A giant leap towards inexpensive and large-scale fabrication of triboelectric nanogenerators for sustainable energy

(Nanowerk Spotlight) 'Good vibrations', the popular psychedelic hit from the ‘60s, is being interpreted in a very different way by a group of researchers at the Clemson Nanomaterials Institute. With ever-increasing demands for energy, we are faced with challenges to find newer ways to sustainably generate energy.
Notwithstanding the progress in extracting renewable energy from many natural resources through nanotechnologies (read more: "Nanotechnology and energy - a path to a sustainable future"), a Clemson team and 60 other research groups worldwide (see: "Proposed standards for triboelectric nanogenerators could facilitate comparisons") have now begun to develop triboelectric nanogenerators (TENGs) for harvesting energy from “good (mechanical) vibrations” including human walking and ocean waves, which are otherwise wasted.
simple triboelectric nanogenerators
Ultra-simple TENGs (U-TENGs) developed by the Clemson Nanomaterials Institute (left side top panel) can be integrated into textiles (e.g., shirts as shown in the bottom panel on left side) to harvest energy from wind or pedestrians (right side panel). (click on image to enlarge)
TENGs utilize charges arising from friction similar to the static we experience on dry winter days. Going back to the 18th century, Benjamin Franklin found that when a piece of glass and a piece of silk cloth, neither of which exhibit any electrical properties, attract each other after rubbing against each other due to the build up of charges.
In fact, combing your hair with a plastic comb can also build up triboelectricity that allows the comb to attract tiny pieces of paper. This natural affinity for retaining electric charges is pronounced in certain materials, which when integrated in the right combination function as efficient TENGs to generate electricity from mechanical vibrations (e.g., walking and ocean waves) in the surrounding environment.

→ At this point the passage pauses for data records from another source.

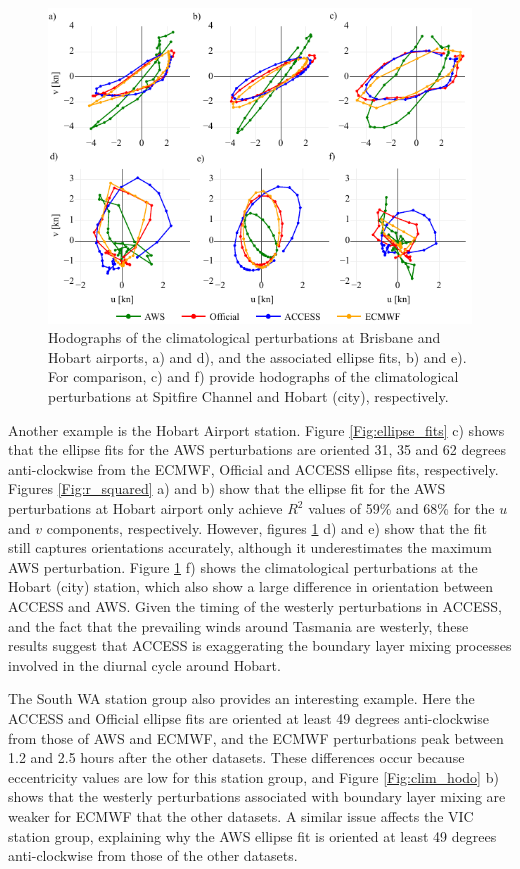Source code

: \documentclass{ametsoc}
\begin{document}
\begin{figure}
\centering
\includegraphics[width=39pc]{ellipse_hodo.pdf}
\caption{Hodographs of the climatological perturbations at Brisbane and Hobart airports, a) and d), and the associated ellipse fits, b) and e). For comparison, c) and f) provide hodographs of the climatological perturbations at Spitfire Channel and Hobart (city), respectively.}
\label{Fig:ellipse_hodo}
\end{figure}

Another example is the Hobart Airport station. Figure \ref{Fig:ellipse_fits} c) shows that the ellipse fits for the AWS perturbations are oriented 31, 35 and 62 degrees anti-clockwise from the ECMWF, Official and ACCESS ellipse fits, respectively. Figures \ref{Fig:r_squared} a) and b) show that the ellipse fit for the AWS perturbations at Hobart airport only achieve $R^2$ values of 59\% and 68\% for the $u$ and $v$ components, respectively. However, figures \ref{Fig:ellipse_hodo} d) and e) show that the fit still captures orientations accurately, although it underestimates the maximum AWS perturbation. Figure \ref{Fig:ellipse_hodo} f) shows the climatological perturbations at the Hobart (city) station, which also show a large difference in orientation between ACCESS and AWS. Given the timing of the westerly perturbations in ACCESS, and the fact that the prevailing winds around Tasmania are westerly, these results suggest that ACCESS is exaggerating the boundary layer mixing processes involved in the diurnal cycle around Hobart.

The South WA station group also provides an interesting example. Here the ACCESS and Official ellipse fits are oriented at least 49 degrees anti-clockwise from those of AWS and ECMWF, and the ECMWF perturbations peak between 1.2 and 2.5 hours after the other datasets. These differences occur because eccentricity values are low for this station group, and Figure \ref{Fig:clim_hodo} b) shows that the westerly perturbations associated with boundary layer mixing are weaker for ECMWF that the other datasets. A similar issue affects the VIC station group, explaining why the AWS ellipse fit is oriented at least 49 degrees anti-clockwise from those of the other datasets.  
\end{document}
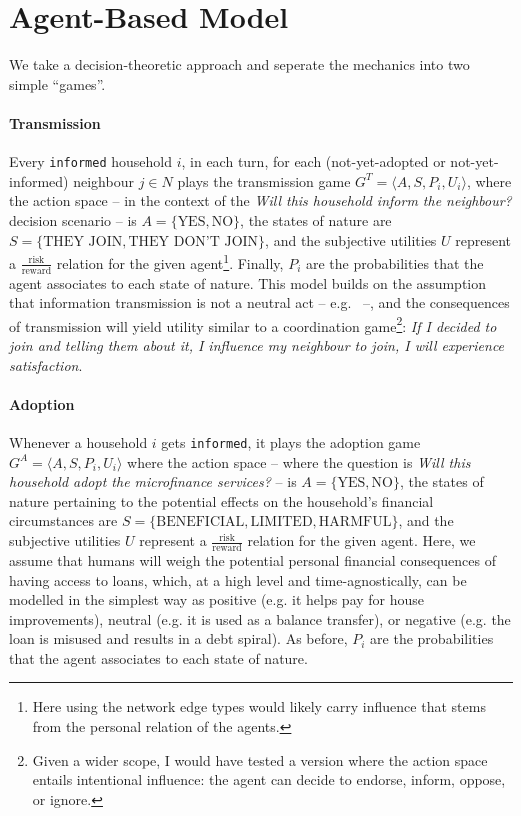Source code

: \documentclass[11pt]{article}
\begin{document}
\section{Agent-Based Model}

We take a decision-theoretic approach and seperate the mechanics into two simple ``games''.

\paragraph{Transmission}
Every \texttt{informed} household $i$, in each turn, for each (not-yet-adopted or not-yet-informed) neighbour $j \in N$ plays the transmission game $G^T = \langle A, S, P_i, U_i \rangle$, where the action space -- in the context of the \textit{Will this household inform the neighbour?} decision scenario -- is $A=\{\text{YES},\text{NO}\}$, the states of nature are $S=\{\text{THEY JOIN},\text{THEY DON'T JOIN}\}$, and the subjective utilities $U$ represent a $\frac{\text{risk}}{\text{reward}}$ relation for the given agent\footnote{Here using the network edge types would likely carry influence that stems from the personal relation of the agents.}. Finally, $P_i$ are the probabilities that the agent associates to each state of nature.
This model builds on the assumption that information transmission is not a neutral act -- e.g.~\citep{04edc235-2099-36a0-9888-daf1778d57e4} --, and the consequences of transmission will yield utility similar to a coordination game\footnote{Given a wider scope, I would have tested a version where the action space entails intentional influence: the agent can decide to endorse, inform, oppose, or ignore. }: \textit{If I decided to join and telling them about it, I influence my neighbour to join, I will experience satisfaction}.

\paragraph{Adoption}
Whenever a household $i$ gets \texttt{informed}, it plays the adoption game $G^A = \langle A, S, P_i, U_i \rangle$ where the action space -- where the question is \textit{Will this household adopt the microfinance services?} -- is $A=\{\text{YES},\text{NO}\}$, the states of nature pertaining to the potential effects on the household's financial circumstances are $S=\{\text{BENEFICIAL},\text{LIMITED},\text{HARMFUL}\}$, and the subjective utilities $U$ represent a $\frac{\text{risk}}{\text{reward}}$ relation for the given agent. Here, we assume that humans will weigh the potential personal financial consequences of having access to loans, which, at a high level and time-agnostically, can be modelled in the simplest way as positive (e.g. it helps pay for house improvements), neutral (e.g. it is used as a balance transfer), or negative (e.g. the loan is misused and results in a debt spiral). As before, $P_i$ are the probabilities that the agent associates to each state of nature.
\end{document}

Nanostructuring the materials in a TENG device amplifies the produced energy by increasing the contact area of the surfaces. The Clemson team found a new way to scalably manufacture large area TENGs with a very high-throughput using off-the-shelf materials.
Their research is published in Nano Energy ("Facile and robust triboelectric nanogenerators assembled using off-the-shelf materials").
“The standard techniques reported so far to boost the performance of TENG device involve nano/micro-patterning of the electrodes, which is complex, tedious, and expensive,” says Sai Sunil Mallineni, a PhD candidate from Clemson Nanomaterials Institute and the lead author on this Nano Energy paper. “Our TENG design is very simple. Yet, its performance exceeds far beyond other TENGs that require long processing times and tedious lithography.”
The Nano Energy article describes a facile procedure for fabricating devices with tens of cm2 area in less than five minutes with readily available and common materials such as polyethylene terephthalate (PET) and Kapton (polyimide) adhesive tape.
“The market proliferation and large-scale deployment of TENGs for harvesting energy from ocean waves is now possible with our inexpensive and high-throughput fabrication,” hopes Dr. Ramakrishna Podila, Assistant Professor of Physics at Clemson who instigated the study. “We can also integrate them into textiles or staircases for harvesting random mechanical vibrations. We are now endeavoring to make ~m2 area devices to demonstrate practical applications by harvesting energy from ocean waves.”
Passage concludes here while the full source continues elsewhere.